LLM-as-a-Judge for Low-Resource Languages: Adapting Ragas and Comparative Ranking for Romanian
Abstract
AbstractEvaluating Retrieval-Augmented Generation (RAG) systems remains a challenge for Low-Resource Languages (LRLs), where standard reference-based metrics fall short. This paper investigates the viability of the "LLM-as-a-Judge" paradigm for Romanian by adapting the Ragas framework using next-generation models (Gemini 2.5 and Gemini 3). We introduce AdminRo-Eval, a curated dataset of Romanian administrative documents annotated by native speakers, to serve as a ground truth for benchmarking automated evaluators.
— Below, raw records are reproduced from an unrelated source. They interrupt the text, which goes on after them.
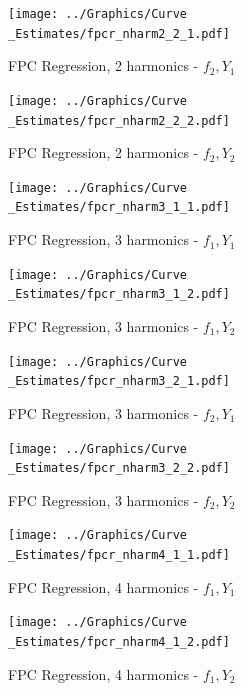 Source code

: \documentclass[11pt,twoside,a4paper]{article}
\begin{document}
	\begin{figure}[H]
		\centering
		\begin{minipage}{.5\textwidth}
			\centering
			\texttt{[image: ../Graphics/Curve\\\_Estimates/fpcr\_nharm2\_2\_1.pdf]}
			\caption{FPC Regression, 2 harmonics - $f_2, Y_1$}
		\end{minipage}%
		\begin{minipage}{.5\textwidth}
			\centering
			\texttt{[image: ../Graphics/Curve\\\_Estimates/fpcr\_nharm2\_2\_2.pdf]}
			\caption{FPC Regression, 2 harmonics - $f_2, Y_2$}
		\end{minipage}
	\end{figure}

		\begin{figure}[H]
		\centering
		\begin{minipage}{.5\textwidth}
			\centering
			\texttt{[image: ../Graphics/Curve\\\_Estimates/fpcr\_nharm3\_1\_1.pdf]}
			\caption{FPC Regression, 3 harmonics - $f_1, Y_1$}
		\end{minipage}%
		\begin{minipage}{.5\textwidth}
			\centering
			\texttt{[image: ../Graphics/Curve\\\_Estimates/fpcr\_nharm3\_1\_2.pdf]}
			\caption{FPC Regression, 3 harmonics - $f_1, Y_2$}
		\end{minipage}
	\end{figure}
	
	\begin{figure}[H]
		\centering
		\begin{minipage}{.5\textwidth}
			\centering
			\texttt{[image: ../Graphics/Curve\\\_Estimates/fpcr\_nharm3\_2\_1.pdf]}
			\caption{FPC Regression, 3 harmonics - $f_2, Y_1$}
		\end{minipage}%
		\begin{minipage}{.5\textwidth}
			\centering
			\texttt{[image: ../Graphics/Curve\\\_Estimates/fpcr\_nharm3\_2\_2.pdf]}
			\caption{FPC Regression, 3 harmonics - $f_2, Y_2$}
		\end{minipage}
	\end{figure}

		\begin{figure}[H]
		\centering
		\begin{minipage}{.5\textwidth}
			\centering
			\texttt{[image: ../Graphics/Curve\\\_Estimates/fpcr\_nharm4\_1\_1.pdf]}
			\caption{FPC Regression, 4 harmonics - $f_1, Y_1$}
		\end{minipage}%
		\begin{minipage}{.5\textwidth}
			\centering
			\texttt{[image: ../Graphics/Curve\\\_Estimates/fpcr\_nharm4\_1\_2.pdf]}
			\caption{FPC Regression, 4 harmonics - $f_1, Y_2$}
		\end{minipage}
	\end{figure}
	
\end{document}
We compare three evaluation methodologies—direct scoring, comparative ranking, and granular decomposition—across metrics for Faithfulness, Answer Relevance, and Context Relevance. Our findings reveal that evaluation strategies must be metric-specific: granular decomposition achieves the highest human alignment for Faithfulness (96% with Gemini 2.5 Pro), while comparative ranking outperforms in Answer Relevance (90%). Furthermore, we demonstrate that while lightweight models struggle with complex reasoning in LRLs, the Gemini 2.5 Pro architecture establishes a robust, transferable baseline for automated Romanian RAG evaluation.